▶ [What to work on]
Print the line that contains "in his place." and every line after it through the last line of the records below, exactly as written and nothing else.

▶ [Provided information]

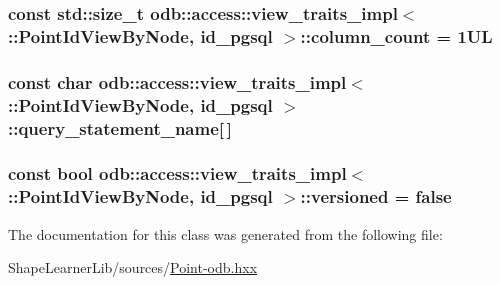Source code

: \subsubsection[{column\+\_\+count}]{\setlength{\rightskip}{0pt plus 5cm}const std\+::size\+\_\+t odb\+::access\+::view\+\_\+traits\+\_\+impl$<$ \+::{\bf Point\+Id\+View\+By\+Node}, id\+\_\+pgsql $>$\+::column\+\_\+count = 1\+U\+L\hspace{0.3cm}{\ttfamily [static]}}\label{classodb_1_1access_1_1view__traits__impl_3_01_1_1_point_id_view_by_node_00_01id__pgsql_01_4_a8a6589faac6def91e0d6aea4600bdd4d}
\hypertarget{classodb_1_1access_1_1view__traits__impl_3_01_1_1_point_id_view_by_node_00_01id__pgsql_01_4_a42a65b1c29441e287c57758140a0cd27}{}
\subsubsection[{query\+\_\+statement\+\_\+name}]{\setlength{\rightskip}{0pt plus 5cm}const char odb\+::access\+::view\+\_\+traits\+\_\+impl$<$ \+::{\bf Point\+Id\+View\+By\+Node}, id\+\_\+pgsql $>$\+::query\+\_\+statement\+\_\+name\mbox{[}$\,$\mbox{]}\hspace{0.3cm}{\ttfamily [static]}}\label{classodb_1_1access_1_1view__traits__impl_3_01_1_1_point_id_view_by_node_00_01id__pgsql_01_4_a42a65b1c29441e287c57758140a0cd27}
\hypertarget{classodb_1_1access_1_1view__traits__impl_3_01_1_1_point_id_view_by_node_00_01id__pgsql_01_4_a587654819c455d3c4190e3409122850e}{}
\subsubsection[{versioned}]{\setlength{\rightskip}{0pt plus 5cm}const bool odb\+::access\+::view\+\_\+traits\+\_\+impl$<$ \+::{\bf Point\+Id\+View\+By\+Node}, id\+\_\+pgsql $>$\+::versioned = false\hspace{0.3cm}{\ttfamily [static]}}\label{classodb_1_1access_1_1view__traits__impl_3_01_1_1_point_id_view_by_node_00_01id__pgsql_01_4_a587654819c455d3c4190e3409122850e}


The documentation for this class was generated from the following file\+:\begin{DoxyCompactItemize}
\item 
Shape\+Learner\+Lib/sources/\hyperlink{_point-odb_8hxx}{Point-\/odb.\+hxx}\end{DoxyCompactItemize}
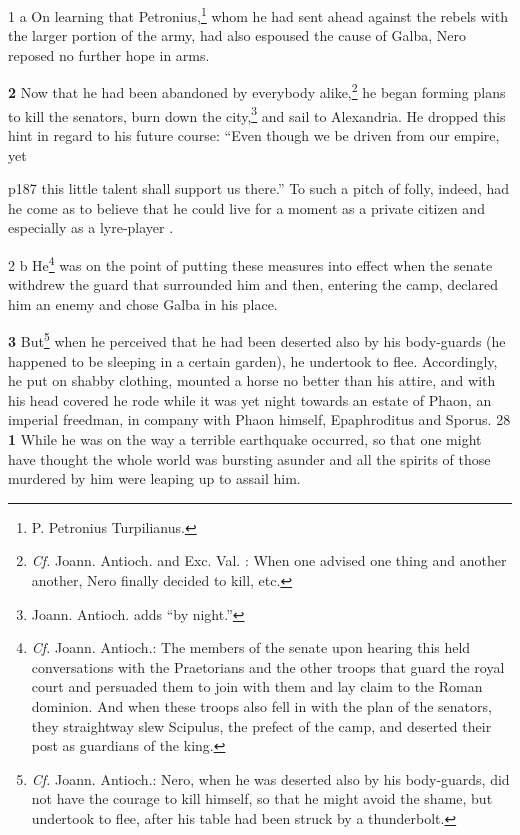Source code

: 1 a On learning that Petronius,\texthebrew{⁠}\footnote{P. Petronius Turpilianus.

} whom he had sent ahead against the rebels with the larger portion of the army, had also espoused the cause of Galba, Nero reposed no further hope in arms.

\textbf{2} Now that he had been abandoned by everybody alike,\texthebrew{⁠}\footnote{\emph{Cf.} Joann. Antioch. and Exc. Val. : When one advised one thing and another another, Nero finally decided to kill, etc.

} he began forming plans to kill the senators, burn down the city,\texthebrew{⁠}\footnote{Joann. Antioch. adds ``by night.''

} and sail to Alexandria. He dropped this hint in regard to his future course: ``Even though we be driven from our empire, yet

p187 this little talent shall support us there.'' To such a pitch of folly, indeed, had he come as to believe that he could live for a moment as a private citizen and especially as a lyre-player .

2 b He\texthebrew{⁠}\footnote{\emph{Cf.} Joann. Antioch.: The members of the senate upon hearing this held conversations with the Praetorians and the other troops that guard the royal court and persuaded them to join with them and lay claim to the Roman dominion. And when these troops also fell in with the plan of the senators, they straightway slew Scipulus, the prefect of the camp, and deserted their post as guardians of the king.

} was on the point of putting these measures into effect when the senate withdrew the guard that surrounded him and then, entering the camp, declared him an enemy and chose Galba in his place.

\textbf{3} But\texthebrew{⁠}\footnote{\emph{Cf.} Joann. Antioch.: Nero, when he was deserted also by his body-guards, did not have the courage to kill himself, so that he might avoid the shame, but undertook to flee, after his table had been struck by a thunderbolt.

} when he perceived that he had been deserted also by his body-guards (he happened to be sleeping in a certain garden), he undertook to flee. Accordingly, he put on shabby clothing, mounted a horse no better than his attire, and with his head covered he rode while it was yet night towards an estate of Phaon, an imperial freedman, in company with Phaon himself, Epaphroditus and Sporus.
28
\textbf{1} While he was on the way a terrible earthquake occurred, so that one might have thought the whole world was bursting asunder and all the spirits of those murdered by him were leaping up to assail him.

▶ [Answer area]
} was on the point of putting these measures into effect when the senate withdrew the guard that surrounded him and then, entering the camp, declared him an enemy and chose Galba in his place.

\textbf{3} But\texthebrew{⁠}\footnote{\emph{Cf.} Joann. Antioch.: Nero, when he was deserted also by his body-guards, did not have the courage to kill himself, so that he might avoid the shame, but undertook to flee, after his table had been struck by a thunderbolt.

} when he perceived that he had been deserted also by his body-guards (he happened to be sleeping in a certain garden), he undertook to flee. Accordingly, he put on shabby clothing, mounted a horse no better than his attire, and with his head covered he rode while it was yet night towards an estate of Phaon, an imperial freedman, in company with Phaon himself, Epaphroditus and Sporus.
28
\textbf{1} While he was on the way a terrible earthquake occurred, so that one might have thought the whole world was bursting asunder and all the spirits of those murdered by him were leaping up to assail him.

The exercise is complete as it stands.